1) GM has historically used an intake valve temperature model for PI engines (and DI too, actually) to estimate how much extra fuel needs to be injected due to what isn't vaporizing. As you well know...only the fuel vapor is combustible. When I was at Chrysler we used a pretty clever model that estimated the actual mass ratio of the fuel that is vaporized and available for combustion called Burnable Vapor in Suspension (BVS). I still like to think of it using this model - the BVS ratio is used to calculate how much extra fuel must be injected to make up for the discrepancy caused by some fraction of the fuel not vaporizing during cold/cool engine temps. GM doesn't make this term explicitly calibratable, so you have to rely on the IVT gain tables to make up the fuel difference. For example, if the IVT, IAT, injector tip temp, air flow rate, compression, fuel RVP (more below), etc all come together and make it so that only 2/3 of the fuel injected is actually vaporizing, the IVT gain at that point must be 1.5. So with that initial 2/3 multiplied by 1.5, you're back up to 100% of the actual burnable fuel that is needed.

2) The other big player is figuring how much of the fuel that does vaporize actually burns and isn't lost to things like cold ring seal and other cold engine heat-sapping dynamics. Cold rings are an obvious one...some of that vapor will just push past the compression rings and be lost to the crankcase, so that must be accounted for. However the biggest component here is the fact that fire doesn't like cold. It is harder to initiate combustion in the cold, and since a cold engine saps away combustion heat to the heads, cylinder walls and piston, less heat is available to sustain the combustion as well. So more fuel must be injected to make sustaining combustion possible in an environment not well suited to burning stuff. The key takeaway: decreased temperatures reduce flammability. With a lower flammability limit, you have to provide more fuel. That's what open loop EQ ratio tables do - they provide more fuel to move the fuel concentration above the lower flammability limit based on ECT and IAT. For example, if the engine and conditions produce an environment where the lower flammability limit of your fuel is 20% but the amount of fuel you're injecting only nets a 10% concentration, you'd need to double that open loop EQ ratio to get to at least the minimum amount of fuel required for combustion. And then you'd need to find the optimum EQ ratio within those flammability limits to keep combustion variability minimized.

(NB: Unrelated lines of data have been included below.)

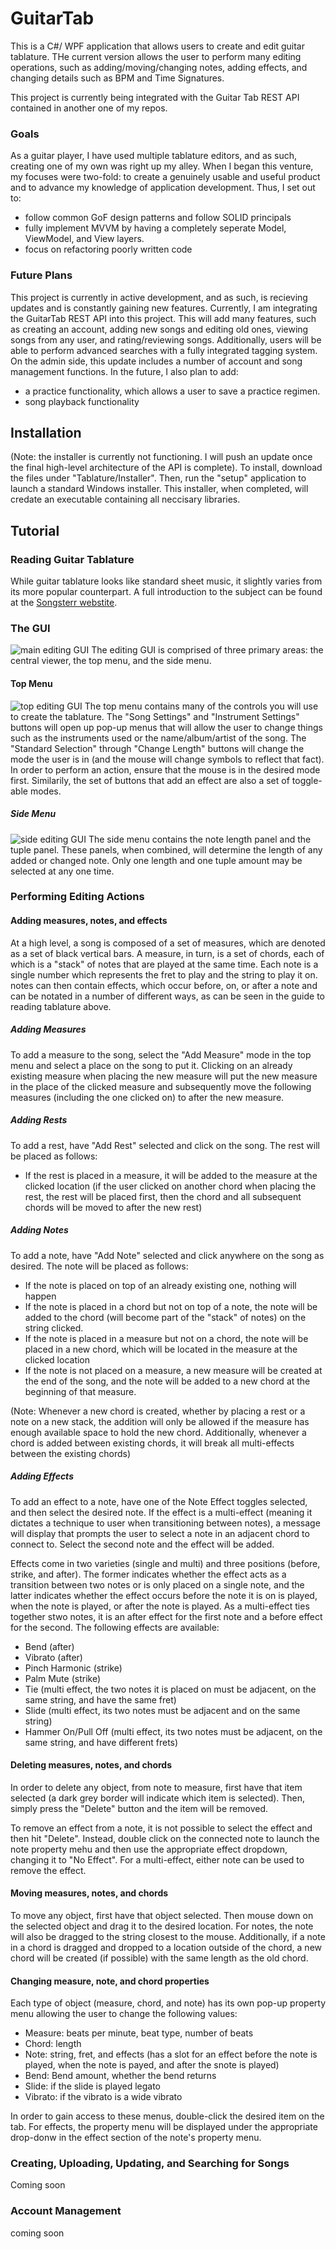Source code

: # GuitarTab
This is a C#/ WPF application that allows users to create and edit guitar tablature. THe current version allows the user to perform many editing operations, such as adding/moving/changing notes, adding effects, and changing details such as BPM and Time Signatures. 

This project is currently being integrated with the Guitar Tab REST API contained in another one of my repos.

### Goals
As a guitar player, I have used multiple tablature editors, and as such, creating one of my own was right up my alley. When I began this venture, my focuses were two-fold: to create a genuinely usable and useful product and to advance my knowledge of application development. Thus, I set out to:
- follow common GoF design patterns and follow SOLID principals
- fully implement MVVM by having a completely seperate Model, ViewModel, and View layers.
- focus on refactoring poorly written code

### Future Plans
This project is currently in active development, and as such, is recieving updates and is constantly gaining new features. Currently, I am integrating the GuitarTab REST API into this project. This will add many features, such as creating an account, adding new songs and editing old ones, viewing songs from any user, and rating/reviewing songs. Additionally, users will be able to perform advanced searches with a fully integrated tagging system. On the admin side, this update includes a number of account and song management functions. In the future, I also plan to add:
- a practice functionality, which allows a user to save a practice regimen.
- song playback functionality

## Installation
(Note: the installer is currently not functioning. I will push an update once the final high-level architecture of the API is complete). To install, download the files under "Tablature/Installer". Then, run the "setup" application to launch a standard Windows installer. This installer, when completed, will credate an executable containing all neccisary libraries.

## Tutorial
### Reading Guitar Tablature
While guitar tablature looks like standard sheet music, it slightly varies from its more popular counterpart. A full introduction to the subject can be found at the [Songsterr webstite](https://www.songsterr.com/a/wa/howToReadTab). 

### The GUI
![main editing GUI](GTImages/Menu.PNG)
The editing GUI is comprised of three primary areas: the central viewer, the top menu, and the side menu.
#### Top Menu
![top editing GUI](GTImages/TopMenu.PNG)
The top menu contains many of the controls you will use to create the tablature. The "Song Settings" and "Instrument Settings" buttons will open up pop-up menus that will allow the user to change things such as the instruments used or the name/album/artist of the song. The "Standard Selection" through "Change Length" buttons will change the mode the user is in (and the mouse will change symbols to reflect that fact). In order to perform an action, ensure that the mouse is in the desired mode first. Similarily, the set of buttons that add an effect are also a set of toggle-able modes.

##### Side Menu
![side editing GUI](GTImages/SideMenu.PNG)
The side menu contains the note length panel and the tuple panel. These panels, when combined, will determine the length of any added or changed note. Only one length and one tuple amount may be selected at any one time.

### Performing Editing Actions
#### Adding measures, notes, and effects
At a high level, a song is composed of a set of measures, which are denoted as a set of black vertical bars. A measure, in turn, is a set of chords, each of which is a "stack" of notes that are played at the same time. Each note is a single number which represents the fret to play and the string to play it on. notes can then contain effects, which occur before, on, or after a note and can be notated in a number of different ways, as can be seen in the guide to reading tablature above.

##### Adding Measures
To add a measure to the song, select the "Add Measure" mode in the top menu and select a place on the song to put it. Clicking on an already existing measure when placing the new measure will put the new measure in the place of the clicked measure and subsequently move the following measures (including the one clicked on) to after the new measure.

##### Adding Rests
To add a rest, have "Add Rest" selected and click on the song. The rest will be placed as follows:
- If the rest is placed in a measure, it will be added to the measure at the clicked location (if the user clicked on another chord when placing the rest, the rest will be placed first, then the chord and all subsequent chords will be moved to after the new rest)

##### Adding Notes
To add a note, have "Add Note" selected and click anywhere on the song as desired. The note will be placed as follows:
- If the note is placed on top of an already existing one, nothing will happen
- If the note is placed in a chord but not on top of a note, the note will be added to the chord (will become part of the "stack" of notes) on the string clicked.
- If the note is placed in a measure but not on a chord, the note will be placed in a new chord, which will be located in the measure at the clicked location
- If the note is not placed on a measure, a new measure will be created at the end of the song, and the note will be added to a new chord at the beginning of that measure.

(Note: Whenever a new chord is created, whether by placing a rest or a note on a new stack, the addition will only be allowed if the measure has enough available space to hold the new chord. Additionally, whenever a chord is added between existing chords, it will break all multi-effects between the existing chords)

##### Adding Effects
To add an effect to a note, have one of the Note Effect toggles selected, and then select the desired note. If the effect is a multi-effect (meaning it dictates a technique to user when transitioning between notes), a message will display that prompts the user to select a note in an adjacent chord to connect to. Select the second note and the effect will be added. 

Effects come in two varieties (single and multi) and three positions (before, strike, and after). The former indicates whether the effect acts as a transition between two notes or is only placed on a single note, and the latter indicates whether the effect occurs before the note it is on is played, when the note is played, or after the note is played. As a multi-effect ties together stwo notes, it is an after effect for the first note and a before effect for the second. The following effects are available:
- Bend (after)
- Vibrato (after)
- Pinch Harmonic (strike)
- Palm Mute (strike)
- Tie (multi effect, the two notes it is placed on must be adjacent, on the same string, and have the same fret)
- Slide (multi effect, its two notes must be adjacent and on the same string)
- Hammer On/Pull Off (multi effect, its two notes must be adjacent, on the same string, and have different frets)

#### Deleting measures, notes, and chords
In order to delete any object, from note to measure, first have that item selected (a dark grey border will indicate which item is selected). Then, simply press the "Delete" button and the item will be removed.

To remove an effect from a note, it is not possible to select the effect and then hit "Delete". Instead, double click on the connected note to launch the note property mehu and then use the appropriate effect dropdown, changing it to "No Effect". For a multi-effect, either note can be used to remove the effect.

#### Moving measures, notes, and chords
To move any object, first have that object selected. Then mouse down on the selected object and drag it to the desired location. For notes, the note will also be dragged to the string closest to the mouse. Additionally, if a note in a chord is dragged and dropped to a location outside of the chord, a new chord will be created (if possible) with the same length as the old chord.

#### Changing measure, note, and chord properties
Each type of object (measure, chord, and note) has its own pop-up property menu allowing the user to change the following values:
- Measure: beats per minute, beat type, number of beats
- Chord: length
- Note: string, fret, and effects (has a slot for an effect before the note is played, when the note is payed, and after the snote is played)
- Bend: Bend amount, whether the bend returns
- Slide: if the slide is played legato
- Vibrato: if the vibrato is a wide vibrato

In order to gain access to these menus, double-click the desired item on the tab. For effects, the property menu will be displayed under the appropriate drop-donw in the effect section of the note's property menu.

### Creating, Uploading, Updating, and Searching for Songs
Coming soon
### Account Management
coming soon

Another variable outside the control of the software and calibrations is the Reid Vapor Pressure of your particular fuel which is determined by the alcohol content of the fuel and when (on the calendar) you fill your tank up. You'll be familiar with the summer/winter fuel blends...this fuel change can have dramatic impacts on startability and warmup combustion stability if not also accounted for. There are various ways to handle this, but for another time.


That's probably way too much information but it should cover all the fundamentals for cold start and warmup fueling for a production ECM. Holley will do some things differently, but the physics remains the same. Just find the **** available to turn with the Holley software that accomplishes something analogous to those topics above and it should run while cold, no problem.